21. The judge has not applied the relevant case law correctly. On the facts of this case the factors identified by the judge cannot sensibly be described as very strong or compelling.
22. The judge found that the best place to decide such cases of family life is in the UK without requiring a person to leave to go back to the country of origin and make an application form there following Chikwamba [2008] UKHL 40. In R (on the application of Chen) v SSHD (Appendix FM - Chikwamba - temporary separation - proportionality) IJR [2015] UKUT 00189 (IAC) it was held that there may be cases where temporary separation to enable an individual to make an application for entry clearance may be disproportionate. However, in all cases, it will be for the individual to place before the Secretary of State evidence that such temporary separation will interfere disproportionately with protected rights. It will not be enough to rely solely upon the case-law concerning Chikwamba v SSHD [2008] UKHL 40. It is not clear that an application form Pakistan would be certain to succeed and no factors other than the fact that the appellant's wife is a UK citizen, the financial cost and the appellant's employment. At paragraph 20 the judge found that 'there is no logical reason why he should be forced to return to Pakistan simply to apply for entry clearance when he is eligible to remain under the Immigration Rules in the United Kingdom now' and most telling is the judge's summary that 'the balance of convenience?falls in favour of the appellant.' The judge appears to have approached the issue on the basis of convenience and has not correctly applied the relevant case law.

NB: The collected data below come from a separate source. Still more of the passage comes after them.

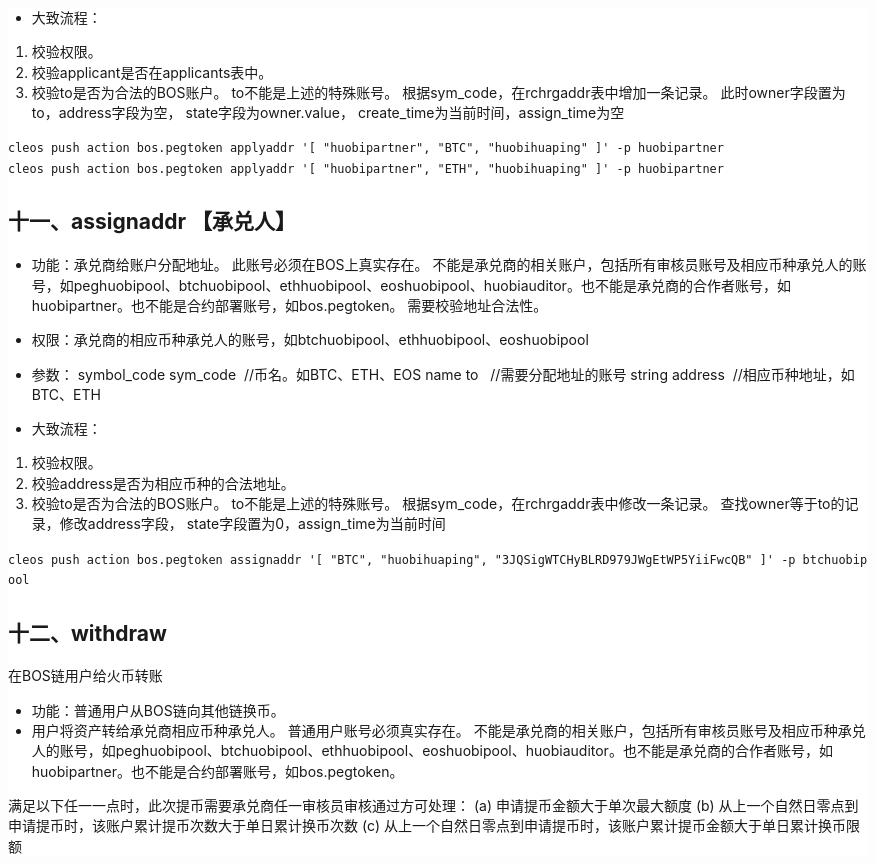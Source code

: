 - 大致流程：
 1) 校验权限。
 2) 校验applicant是否在applicants表中。
 3) 校验to是否为合法的BOS账户。
to不能是上述的特殊账号。
根据sym_code，在rchrgaddr表中增加一条记录。
此时owner字段置为to，address字段为空， state字段为owner.value，
create_time为当前时间，assign_time为空

```
cleos push action bos.pegtoken applyaddr '[ "huobipartner", "BTC", "huobihuaping" ]' -p huobipartner
cleos push action bos.pegtoken applyaddr '[ "huobipartner", "ETH", "huobihuaping" ]' -p huobipartner
```


## 十一、assignaddr 【承兑人】
- 功能：承兑商给账户分配地址。
    此账号必须在BOS上真实存在。
     不能是承兑商的相关账户，包括所有审核员账号及相应币种承兑人的账号，如peghuobipool、btchuobipool、ethhuobipool、eoshuobipool、huobiauditor。也不能是承兑商的合作者账号，如huobipartner。也不能是合约部署账号，如bos.pegtoken。 需要校验地址合法性。
- 权限：承兑商的相应币种承兑人的账号，如btchuobipool、ethhuobipool、eoshuobipool
- 参数：
symbol_code sym_code  //币名。如BTC、ETH、EOS
name to   //需要分配地址的账号
string address  //相应币种地址，如BTC、ETH
 

- 大致流程：
 1) 校验权限。
 2) 校验address是否为相应币种的合法地址。
 3) 校验to是否为合法的BOS账户。
to不能是上述的特殊账号。 
根据sym_code，在rchrgaddr表中修改一条记录。
查找owner等于to的记录，修改address字段， state字段置为0，assign_time为当前时间

```
cleos push action bos.pegtoken assignaddr '[ "BTC", "huobihuaping", "3JQSigWTCHyBLRD979JWgEtWP5YiiFwcQB" ]' -p btchuobipool
```


## 十二、withdraw  
在BOS链用户给火币转账
- 功能：普通用户从BOS链向其他链换币。  
- 用户将资产转给承兑商相应币种承兑人。
     普通用户账号必须真实存在。
    不能是承兑商的相关账户，包括所有审核员账号及相应币种承兑人的账号，如peghuobipool、btchuobipool、ethhuobipool、eoshuobipool、huobiauditor。也不能是承兑商的合作者账号，如huobipartner。也不能是合约部署账号，如bos.pegtoken。

满足以下任一一点时，此次提币需要承兑商任一审核员审核通过方可处理：
(a) 申请提币金额大于单次最大额度
(b) 从上一个自然日零点到申请提币时，该账户累计提币次数大于单日累计换币次数
(c) 从上一个自然日零点到申请提币时，该账户累计提币金额大于单日累计换币限额
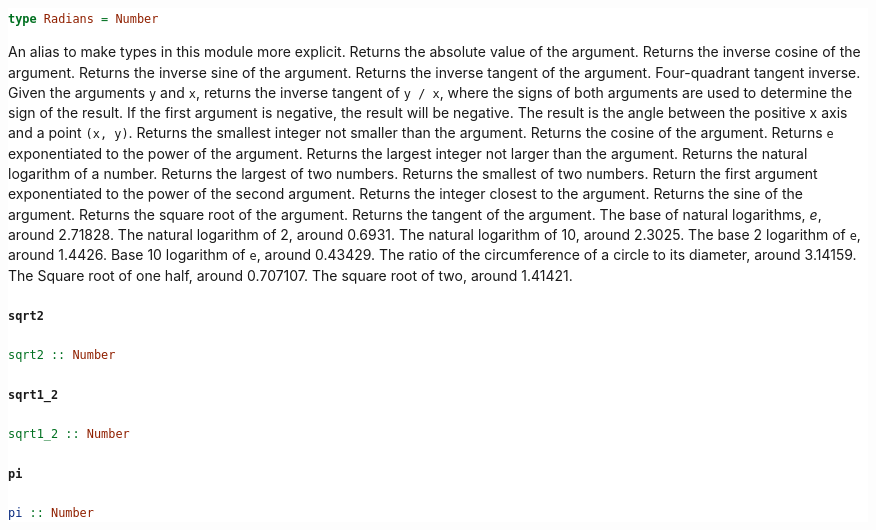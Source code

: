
 ``` purescript
type Radians = Number
```

An alias to make types in this module more explicit.
Returns the absolute value of the argument.
Returns the inverse cosine of the argument.
Returns the inverse sine of the argument.
Returns the inverse tangent of the argument.
Four-quadrant tangent inverse. Given the arguments `y` and `x`, returns
the inverse tangent of `y / x`, where the signs of both arguments are used
to determine the sign of the result.
If the first argument is negative, the result will be negative.
The result is the angle between the positive x axis and  a point `(x, y)`.
Returns the smallest integer not smaller than the argument.
Returns the cosine of the argument.
Returns `e` exponentiated to the power of the argument.
Returns the largest integer not larger than the argument.
Returns the natural logarithm of a number.
Returns the largest of two numbers.
Returns the smallest of two numbers.
Return  the first argument exponentiated to the power of the second argument.
Returns the integer closest to the argument.
Returns the sine of the argument.
Returns the square root of the argument.
Returns the tangent of the argument.
The base of natural logarithms, *e*, around 2.71828.
The natural logarithm of 2, around 0.6931.
The natural logarithm of 10, around 2.3025.
The base 2 logarithm of `e`, around 1.4426.
Base 10 logarithm of `e`, around 0.43429.
The ratio of the circumference of a circle to its diameter, around 3.14159.
The Square root of one half, around 0.707107.
The square root of two, around 1.41421.

#### `sqrt2`

``` purescript
sqrt2 :: Number
```


#### `sqrt1_2`

``` purescript
sqrt1_2 :: Number
```


#### `pi`

``` purescript
pi :: Number
```

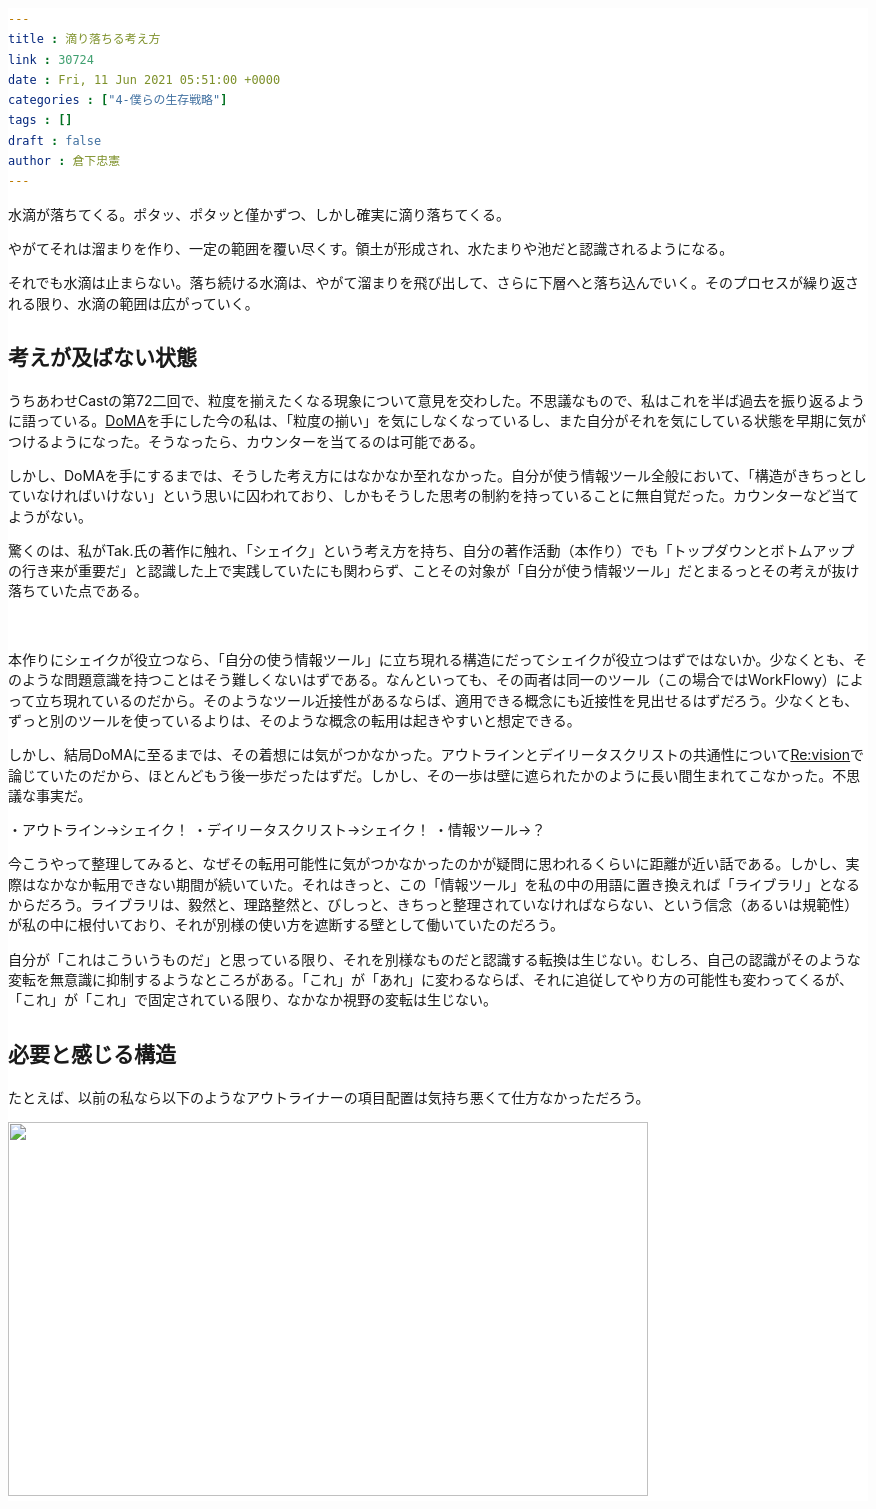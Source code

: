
 ```yaml
---
title : 滴り落ちる考え方
link : 30724
date : Fri, 11 Jun 2021 05:51:00 +0000
categories : ["4-僕らの生存戦略"]
tags : []
draft : false
author : 倉下忠憲
---
```


水滴が落ちてくる。ポタッ、ポタッと僅かずつ、しかし確実に滴り落ちてくる。

やがてそれは溜まりを作り、一定の範囲を覆い尽くす。領土が形成され、水たまりや池だと認識されるようになる。

それでも水滴は止まらない。落ち続ける水滴は、やがて溜まりを飛び出して、さらに下層へと落ち込んでいく。そのプロセスが繰り返される限り、水滴の範囲は広がっていく。

<h2>考えが及ばない状態</h2>

<iframe src="https://anchor.fm/rashita/embed/episodes/Tak-e12gmb6/a-a5r9beq" height="102px" width="400px" frameborder="0" scrolling="no"></iframe>

うちあわせCastの第72二回で、粒度を揃えたくなる現象について意見を交わした。不思議なもので、私はこれを半ば過去を振り返るように語っている。<a href="https://rashita.net/blog/?tag=doma">DoMA</a>を手にした今の私は、「粒度の揃い」を気にしなくなっているし、また自分がそれを気にしている状態を早期に気がつけるようになった。そうなったら、カウンターを当てるのは可能である。

しかし、DoMAを手にするまでは、そうした考え方にはなかなか至れなかった。自分が使う情報ツール全般において、「構造がきちっとしていなければいけない」という思いに囚われており、しかもそうした思考の制約を持っていることに無自覚だった。カウンターなど当てようがない。

驚くのは、私がTak.氏の著作に触れ、「シェイク」という考え方を持ち、自分の著作活動（本作り）でも「トップダウンとボトムアップの行き来が重要だ」と認識した上で実践していたにも関わらず、ことその対象が「自分が使う情報ツール」だとまるっとその考えが抜け落ちていた点である。

<p style="text-align: center;"><a href="http://www.amazon.co.jp/exec/obidos/ASIN/B00XCIETIG/rashita1000-22/ref=nosim/" target="_blank" rel="noopener noreferrer" name="amazletlink"><img class="aligncenter" style="border: none;" src="https://m.media-amazon.com/images/I/41WikKyn+uL._SL160_.jpg" alt="" /></a></p>

本作りにシェイクが役立つなら、「自分の使う情報ツール」に立ち現れる構造にだってシェイクが役立つはずではないか。少なくとも、そのような問題意識を持つことはそう難しくないはずである。なんといっても、その両者は同一のツール（この場合ではWorkFlowy）によって立ち現れているのだから。そのようなツール近接性があるならば、適用できる概念にも近接性を見出せるはずだろう。少なくとも、ずっと別のツールを使っているよりは、そのような概念の転用は起きやすいと想定できる。

しかし、結局DoMAに至るまでは、その着想には気がつかなかった。アウトラインとデイリータスクリストの共通性について<a href="https://note.com/rashita/m/mfd2b3b4e7140">Re:vision</a>で論じていたのだから、ほとんどもう後一歩だったはずだ。しかし、その一歩は壁に遮られたかのように長い間生まれてこなかった。不思議な事実だ。

・アウトライン→シェイク！
・デイリータスクリスト→シェイク！
・情報ツール→？

今こうやって整理してみると、なぜその転用可能性に気がつかなかったのかが疑問に思われるくらいに距離が近い話である。しかし、実際はなかなか転用できない期間が続いていた。それはきっと、この「情報ツール」を私の中の用語に置き換えれば「ライブラリ」となるからだろう。ライブラリは、毅然と、理路整然と、びしっと、きちっと整理されていなければならない、という信念（あるいは規範性）が私の中に根付いており、それが別様の使い方を遮断する壁として働いていたのだろう。

自分が「これはこういうものだ」と思っている限り、それを別様なものだと認識する転換は生じない。むしろ、自己の認識がそのような変転を無意識に抑制するようなところがある。「これ」が「あれ」に変わるならば、それに追従してやり方の可能性も変わってくるが、「これ」が「これ」で固定されている限り、なかなか視野の変転は生じない。

<h2>必要と感じる構造</h2>

たとえば、以前の私なら以下のようなアウトライナーの項目配置は気持ち悪くて仕方なかっただろう。

<a href="https://rashita.net/blog/?attachment_id=30725" rel="attachment wp-att-30725"><img src="https://rashita.net/blog/wp-content/uploads/2021/06/94c218bb10ae818d694b1f00f67c889e-700x409.png" alt="" width="640" height="374" class="alignnone size-large wp-image-30725" /></a>

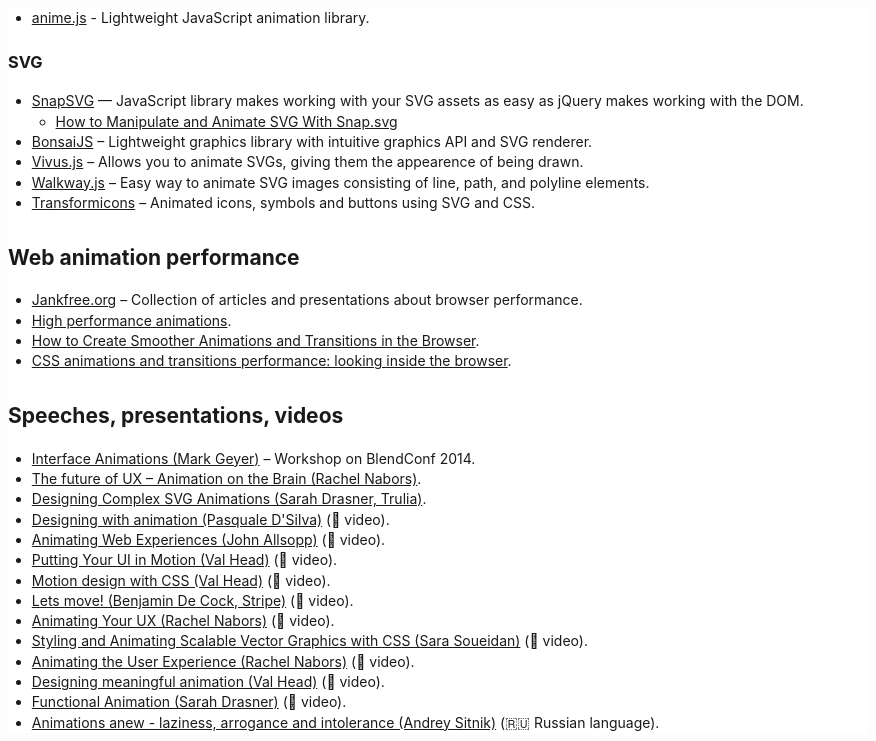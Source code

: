 * [anime.js](http://animejs.com/) - Lightweight JavaScript animation library.

### SVG
* [SnapSVG](http://snapsvg.io/) — JavaScript library makes working with your SVG assets as easy as jQuery makes working with the DOM.
	* [How to Manipulate and Animate SVG With Snap.svg](http://webdesign.tutsplus.com/articles/how-to-manipulate-and-animate-svg-with-snapsvg--cms-21323)
* [BonsaiJS](https://bonsaijs.org/) – Lightweight graphics library with intuitive graphics API and SVG renderer.
* [Vivus.js](http://maxwellito.github.io/vivus/) – Allows you to animate SVGs, giving them the appearence of being drawn.
* [Walkway.js](http://connoratherton.com/walkway) – Easy way to animate SVG images consisting of line, path, and polyline elements.
* [Transformicons](http://www.transformicons.com/) – Animated icons, symbols and buttons using SVG and CSS.

## Web animation performance
* [Jankfree.org](http://jankfree.org/) – Collection of articles and presentations about browser performance.
* [High performance animations](http://www.html5rocks.com/en/tutorials/speed/high-performance-animations/).
* [How to Create Smoother Animations and Transitions in the Browser](http://blog.teamtreehouse.com/create-smoother-animations-transitions-browser).
* [CSS animations and transitions performance: looking inside the browser](http://blogs.adobe.com/webplatform/2014/03/18/css-animations-and-transitions-performance/).

## Speeches, presentations, videos
* [Interface Animations (Mark Geyer)](http://markgeyer.com/pres/interface-animations/) – Workshop on BlendConf 2014.
* [The future of UX – Animation on the Brain (Rachel Nabors)](http://www.slideshare.net/CrowChick/animation-and-the-future-of-ux-33573726).
* [Designing Complex SVG Animations (Sarah Drasner, Trulia)](http://slides.com/sdrasner/cssdevconf).
* [Designing with animation (Pasquale D'Silva)](https://www.youtube.com/watch?v=TMe0WnkF1Lc&feature=youtu.be&list=UURx1y52pfeMwbuer9Vh2u-A&html5=1) (:movie_camera: video).
* [Animating Web Experiences (John Allsopp)](https://www.youtube.com/watch?v=66Kf8fMfh1M&list=UURx1y52pfeMwbuer9Vh2u-A&index=47) (:movie_camera: video).
* [Putting Your UI in Motion (Val Head)](http://aneventapart.com/news/post/putting-your-ui-in-motion-with-css-by-val-head-an-event-apart-video) (:movie_camera: video).
* [Motion design with CSS (Val Head)](https://www.youtube.com/watch?v=TjsXqt-UxLo&list=PLUS3uVC08ZaqVEGFkl_dS_3FUzILkOIzA) (:movie_camera: video).
* [Lets move! (Benjamin De Cock, Stripe)](https://www.youtube.com/watch?v=J6wUmQDQBkw) (:movie_camera: video).
* [Animating Your UX (Rachel Nabors)](https://futureinsights-1.wistia.com/medias/k62k980uo7) (:movie_camera: video).
* [Styling and Animating Scalable Vector Graphics with CSS (Sara Soueidan)](https://www.youtube.com/watch?v=lf7L8X6ZBu8&list=PLUS3uVC08ZaqVEGFkl_dS_3FUzILkOIzA) (:movie_camera: video).
* [Animating the User Experience (Rachel Nabors)](https://www.youtube.com/watch?v=bM4qJpg7KhI) (:movie_camera: video).
* [Designing meaningful animation (Val Head)](https://vimeo.com/165995133) (:movie_camera: video).
* [Functional Animation (Sarah Drasner)](https://www.youtube.com/watch?v=HaD5z2KqcGk&feature=youtu.be) (:movie_camera: video).
* [Animations anew - laziness, arrogance and intolerance (Andrey Sitnik)](http://ai.github.io/anim2012/) (:ru: Russian language).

23. For the reasons set out above the decision of the First-tier Tribunal contained material errors of law. I set that decision aside pursuant to section 12(2)(a) of the Tribunals, Courts and Enforcement Act 2007 ('TCEA').
24. I considered whether or not I could re-make the decision myself. I considered the Practice Statement concerning transfer of proceedings. I am satisfied that the nature and extent of judicial fact finding that is necessary in order for the decision in the appeal to be re-made is such, having regard to the overriding objective, that it is appropriate to remit the matter to the First-tier Tribunal.
25. I remit the case to the First-tier Tribunal for the case to be re-heard de novo by the First-tier Tribunal at Taylor House before any judge other than Judge Herbert OBE pursuant to section 12(2)(b) and 12(3)(a) of the TCEA. A new hearing will be fixed at the next available date.
26. I have considered whether any parties require the protection of an anonymity direction. No anonymity direction was made previously. Having considered all the circumstances and evidence I do not consider it necessary to make an anonymity direction.
Notice of Decision

The appeal of the Secretary of State is allowed. The case is remitted to be heard by the First-tier Tribunal at Taylor House before any judge other than Judge Herbert OBE.